(Dataset records)
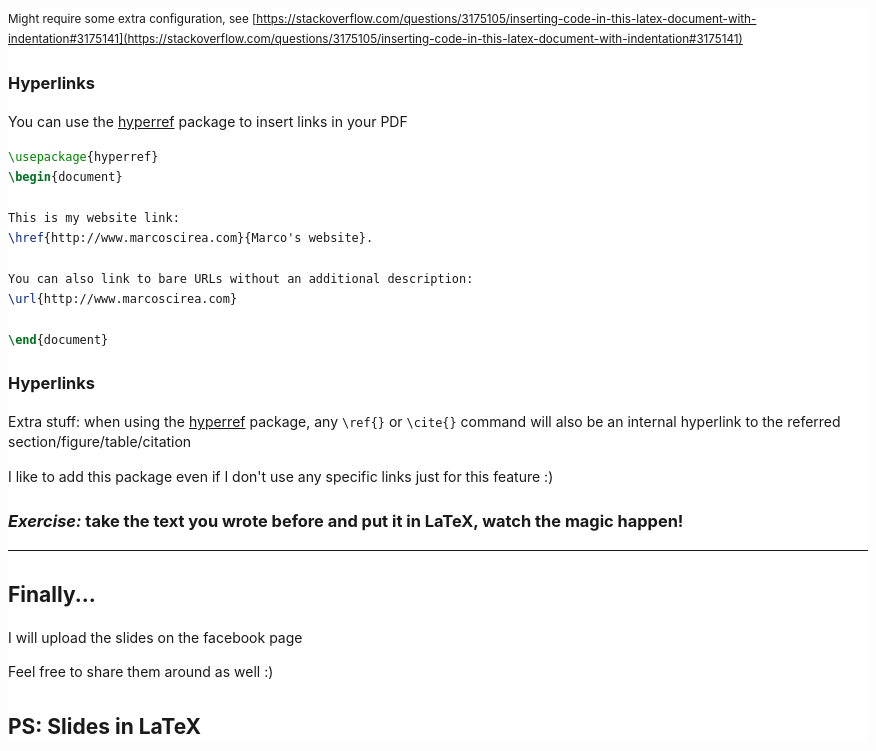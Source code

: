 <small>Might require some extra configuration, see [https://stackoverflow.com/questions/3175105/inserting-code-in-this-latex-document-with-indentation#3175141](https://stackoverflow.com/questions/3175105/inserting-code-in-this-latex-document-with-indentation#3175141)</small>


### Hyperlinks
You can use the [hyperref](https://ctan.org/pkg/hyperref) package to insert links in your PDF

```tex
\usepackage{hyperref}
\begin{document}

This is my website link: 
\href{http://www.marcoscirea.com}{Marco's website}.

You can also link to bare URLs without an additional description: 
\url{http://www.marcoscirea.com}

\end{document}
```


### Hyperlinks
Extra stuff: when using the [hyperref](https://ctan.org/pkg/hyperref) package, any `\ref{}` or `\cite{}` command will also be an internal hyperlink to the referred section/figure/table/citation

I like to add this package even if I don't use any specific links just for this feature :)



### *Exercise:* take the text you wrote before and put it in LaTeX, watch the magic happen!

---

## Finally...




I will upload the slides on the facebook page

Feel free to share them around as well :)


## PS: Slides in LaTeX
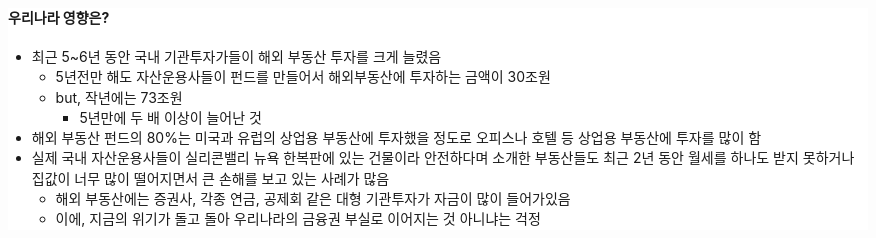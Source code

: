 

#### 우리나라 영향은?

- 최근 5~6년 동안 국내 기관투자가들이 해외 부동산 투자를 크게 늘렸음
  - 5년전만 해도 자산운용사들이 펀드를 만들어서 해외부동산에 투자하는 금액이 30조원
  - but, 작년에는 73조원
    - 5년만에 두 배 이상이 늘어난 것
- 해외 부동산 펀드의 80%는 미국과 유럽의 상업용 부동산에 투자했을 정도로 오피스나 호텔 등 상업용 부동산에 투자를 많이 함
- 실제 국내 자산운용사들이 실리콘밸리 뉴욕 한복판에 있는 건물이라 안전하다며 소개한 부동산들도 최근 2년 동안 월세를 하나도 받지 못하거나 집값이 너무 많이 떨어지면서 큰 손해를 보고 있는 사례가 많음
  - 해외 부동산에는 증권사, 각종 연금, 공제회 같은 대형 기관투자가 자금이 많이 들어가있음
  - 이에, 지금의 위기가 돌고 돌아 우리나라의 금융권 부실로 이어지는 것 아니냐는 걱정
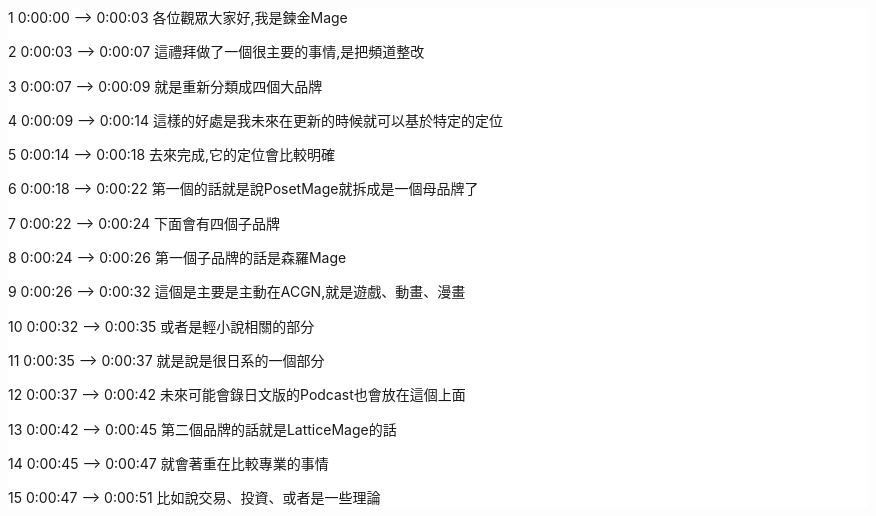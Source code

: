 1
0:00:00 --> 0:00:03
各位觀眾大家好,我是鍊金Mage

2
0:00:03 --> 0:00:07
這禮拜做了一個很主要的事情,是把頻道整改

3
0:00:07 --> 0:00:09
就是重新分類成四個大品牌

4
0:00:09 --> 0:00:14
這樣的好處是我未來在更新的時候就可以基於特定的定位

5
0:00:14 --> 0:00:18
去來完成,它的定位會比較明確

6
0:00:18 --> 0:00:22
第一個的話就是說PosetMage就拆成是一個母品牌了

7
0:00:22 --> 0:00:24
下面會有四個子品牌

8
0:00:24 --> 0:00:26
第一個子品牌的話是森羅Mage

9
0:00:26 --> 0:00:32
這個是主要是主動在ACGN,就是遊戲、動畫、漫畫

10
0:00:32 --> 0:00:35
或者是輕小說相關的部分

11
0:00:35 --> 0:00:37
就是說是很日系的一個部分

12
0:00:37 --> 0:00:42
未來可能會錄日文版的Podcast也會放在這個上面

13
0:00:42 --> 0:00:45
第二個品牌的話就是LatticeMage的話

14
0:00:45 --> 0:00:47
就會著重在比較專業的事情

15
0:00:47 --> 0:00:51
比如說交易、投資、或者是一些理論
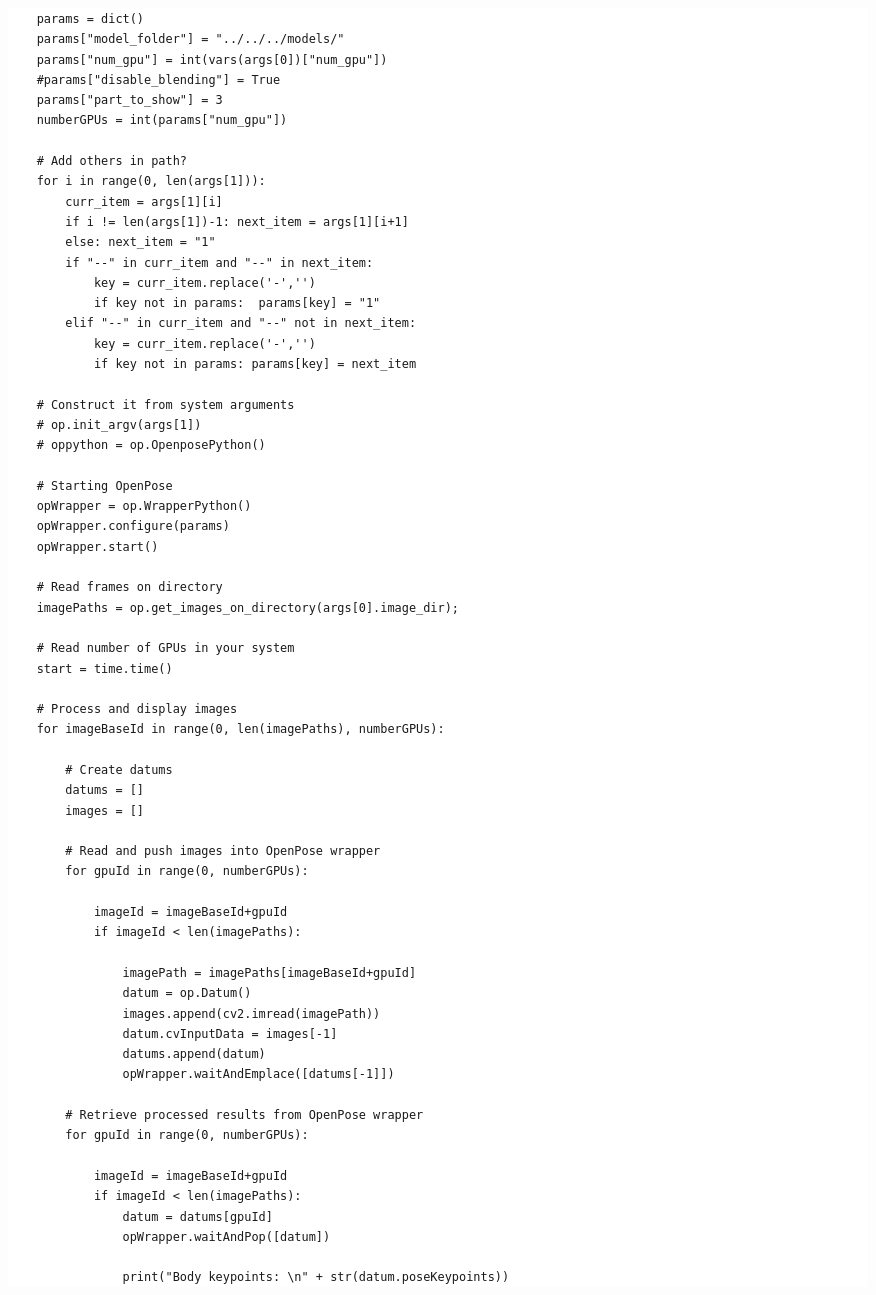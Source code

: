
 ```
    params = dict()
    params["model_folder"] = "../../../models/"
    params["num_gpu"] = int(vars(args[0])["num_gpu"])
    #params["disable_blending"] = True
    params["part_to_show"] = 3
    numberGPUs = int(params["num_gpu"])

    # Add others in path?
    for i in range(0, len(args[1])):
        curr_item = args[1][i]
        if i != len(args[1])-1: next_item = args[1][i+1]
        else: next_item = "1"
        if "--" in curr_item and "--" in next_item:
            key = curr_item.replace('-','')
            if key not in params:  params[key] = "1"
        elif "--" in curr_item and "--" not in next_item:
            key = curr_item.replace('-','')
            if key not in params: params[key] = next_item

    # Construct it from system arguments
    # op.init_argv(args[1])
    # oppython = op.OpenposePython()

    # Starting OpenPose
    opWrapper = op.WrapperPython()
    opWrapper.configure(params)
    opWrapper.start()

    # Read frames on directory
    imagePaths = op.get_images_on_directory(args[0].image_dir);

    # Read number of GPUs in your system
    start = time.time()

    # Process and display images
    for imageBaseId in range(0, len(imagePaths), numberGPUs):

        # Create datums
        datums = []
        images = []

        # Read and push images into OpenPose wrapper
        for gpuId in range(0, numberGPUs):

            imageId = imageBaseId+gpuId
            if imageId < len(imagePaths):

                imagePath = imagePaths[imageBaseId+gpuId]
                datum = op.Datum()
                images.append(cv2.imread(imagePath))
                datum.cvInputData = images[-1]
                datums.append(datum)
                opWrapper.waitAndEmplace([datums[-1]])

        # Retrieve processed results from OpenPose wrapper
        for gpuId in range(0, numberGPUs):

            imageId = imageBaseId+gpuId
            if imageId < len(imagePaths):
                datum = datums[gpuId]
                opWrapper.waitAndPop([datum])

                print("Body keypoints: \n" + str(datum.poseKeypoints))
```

■ TO DO: If a line in the entries holds the string "also", copy it.

■ ANSWER TO THIS EXERCISE:
You can also link to bare URLs without an additional description: 
Extra stuff: when using the [hyperref](https://ctan.org/pkg/hyperref) package, any `\ref{}` or `\cite{}` command will also be an internal hyperlink to the referred section/figure/table/citation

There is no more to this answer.